El Instituto de Políticas Públicas de la Universidad de Cambridge ha publicado un estudio de tendencias globales con tres conclusiones: caída del apoyo al populismo, aumento de la valoración de los liderazgos fuertes y pérdida de confianza en la democracia. Por partes; la pandemia ha frenado la ola del populismo. Hace tres años dejábamos que los chavales Trump, Bolsonaro o Johnson “camelen como camelen y le pegaran un poquito a la lejía”, pero ahora se han convertido en payasos solitarios desmaquillándose delante del espejo. Con este dato se podría pensar que vamos a la tecnocracia y a sacar la ideología de la política y dejarla en manos de gestores. Ir a la política como quien va al dentista a que hagan su trabajo sin charlas ni dolor. Pues no. Ha crecido el anhelo de un líder fuerte y, por tanto, ideologizado. Alguien con las ideas claras que no vea su libertad de acción limitada por el sistema de contrapesos del sistema democrático. No vaya a ser que la Ley le convierta en un burócrata. Y, por último, baja la confianza en la democracia. Especialmente la fe en los partidos como herramienta para crear líderes y representar intereses populares. De esta ecuación de tecnocracia no democrática nos sale como resultado un gobierno tipo Rusia o China. De los que hablan con los hechos. Un murciélago bate las alas en Wuhan y occidente se flipa con el modelo chino.

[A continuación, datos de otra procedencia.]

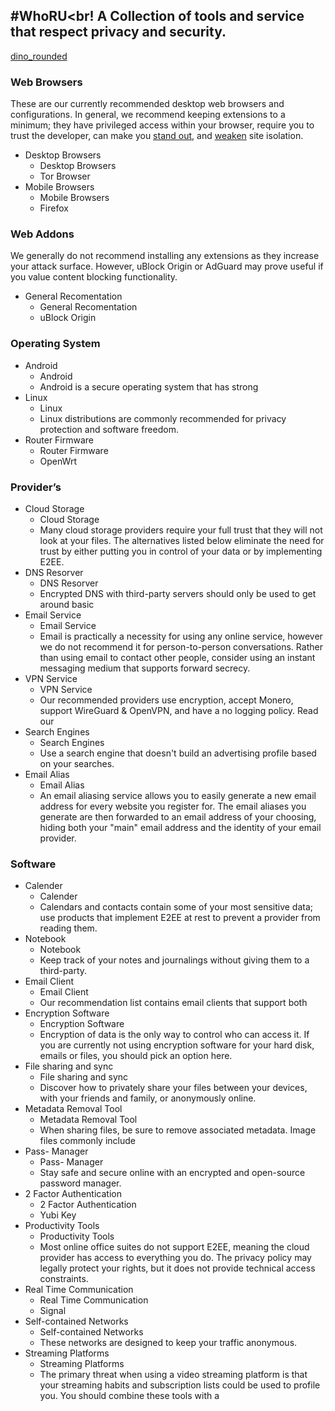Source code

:#WhoRU<br!
A Collection of tools and service that respect privacy and security.
---
[dino_rounded](https://user-images.githubusercontent.com/meditlon/WhoRU/blob/main/dino_rounded.gif)
>
### **Web Browsers**

These are our currently recommended desktop web browsers and configurations. In general, we recommend keeping extensions to a minimum; they have privileged access within your browser, require you to trust the developer, can make you [stand out](https://en.wikipedia.org/wiki/Device_fingerprint#Browser_fingerprint), and [weaken](https://groups.google.com/a/chromium.org/g/chromium-extensions/c/0ei-UCHNm34/m/lDaXwQhzBAAJ) site isolation.

 - Desktop Browsers
     - Desktop Browsers
     - Tor Browser
 - Mobile Browsers
     - Mobile Browsers
     - Firefox
### Web Addons

We generally do not recommend installing any extensions as they increase your attack surface. However, uBlock Origin or AdGuard may prove useful if you value content blocking functionality.

 - General Recomentation
     - General Recomentation
     - ​uBlock Origin
### Operating System

 - Android
     - Android
     - Android is a secure operating system that has strong 
 - Linux
     - Linux
     - Linux distributions are commonly recommended for privacy protection and software freedom.
 - Router Firmware
     - Router Firmware
     - OpenWrt
### Provider’s

 - Cloud Storage
     - Cloud Storage
     - Many cloud storage providers require your full trust that they will not look at your files. The alternatives listed below eliminate the need for trust by either putting you in control of your data or by implementing E2EE.
 - DNS Resorver
     - DNS Resorver
     - Encrypted DNS with third-party servers should only be used to get around basic 
 - Email Service
     - Email Service
     - Email is practically a necessity for using any online service, however we do not recommend it for person-to-person conversations. Rather than using email to contact other people, consider using an instant messaging medium that supports forward secrecy.
 - VPN Service
     - VPN Service
     - Our recommended providers use encryption, accept Monero, support WireGuard & OpenVPN, and have a no logging policy. Read our 
 - Search Engines
     - Search Engines
     - Use a search engine that doesn't build an advertising profile based on your searches.
 - Email Alias
     - Email Alias
     - An email aliasing service allows you to easily generate a new email address for every website you register for. The email aliases you generate are then forwarded to an email address of your choosing, hiding both your "main" email address and the identity of your email provider.
### Software

 - Calender
     - Calender
     - Calendars and contacts contain some of your most sensitive data; use products that implement E2EE at rest to prevent a provider from reading them.
 - Notebook
     - Notebook
     - Keep track of your notes and journalings without giving them to a third-party.
 - Email Client
     - Email Client
     - Our recommendation list contains email clients that support both
 - Encryption Software
     - Encryption Software
     - Encryption of data is the only way to control who can access it. If you are currently not using encryption software for your hard disk, emails or files, you should pick an option here.
 - File sharing and sync
     - File sharing and sync
     - Discover how to privately share your files between your devices, with your friends and family, or anonymously online.
 - Metadata Removal Tool
     - Metadata Removal Tool
     - When sharing files, be sure to remove associated metadata. Image files commonly include 
 - Pass- Manager
     - Pass- Manager
     - Stay safe and secure online with an encrypted and open-source password manager.
 - 2 Factor Authentication
     - 2 Factor Authentication
     - Yubi Key
 - Productivity Tools
     - Productivity Tools
     - Most online office suites do not support E2EE, meaning the cloud provider has access to everything you do. The privacy policy may legally protect your rights, but it does not provide technical access constraints.
 - Real Time Communication
     - Real Time Communication
     - Signal
 - Self-contained Networks
     - Self-contained Networks
     - These networks are designed to keep your traffic anonymous.
 - Streaming Platforms
     - Streaming Platforms
     - The primary threat when using a video streaming platform is that your streaming habits and subscription lists could be used to profile you. You should combine these tools with a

España sigue esta tendencia de menos populismo y más fortaleza, pero además lideramos la polarización. No nos mola la moderación. Preferimos el exceso. Solo nos ponemos de acuerdo en lo que no queremos. Esta moda ha provocado ya una brecha en la convivencia tanto desde las instituciones (incapacidad para llegar a acuerdos, política posicional y discurso crispado) como en las calles (desafección, confrontación y radicalización). La moderación no vende en la época de las opiniones rápidas y rotundas. Se confunde con cobardía. La buena moderación no está en las ideas sino en los medios para llevarlas a cabo, en su explicación a la población no partidaria y su acomodo a la vigilancia legal. Ver los contrapesos del Estado y las sensibilidades distintas como una dificultad acaba siempre en autoritarismo y confundiendo el estado de ánimo con el Estado. Este problema español tiene como amenaza el crecimiento de Vox y como consecuencia, la radicalización del PP y, por tanto, la política de bloques izquierda-derecha que lleva al tribalismo; pero no al de Carlinhos Brown, de envolvernos en pañuelos y hacer música sino al de envolvernos en identidades y hacer ruido. La tentación de ceder la representación a los capaces de entrar en las instituciones preguntando: ¿quién es el dueño de esta pocilga?

La única vencedora de la pandemia es la desigualdad, que ha crecido más que en la crisis de 2008. La igualdad no es uniformidad ni comunismo. La desigualdad nos hace más rencorosos como individuos, más vengativos como sociedad y menos competitivos como economía. A ricos y a pobres. Impide el progreso. A la izquierda le convendría no despistarse exigiendo pedigrí moral a una sociedad desmoralizada de la que se alimenta Vox con su mensaje de orden y tradición. Tras él esconde su mayor debilidad: la imposibilidad de generar consensos de futuro. Volver atrás es de cobardes, aunque vayas en moto al gimnasio. El profesor Archie Brown (sin relación con Carlinhos) cierra su libro “El mito de líder fuerte” diciendo: “los errores de quienes se creen infalibles son más irreversibles”.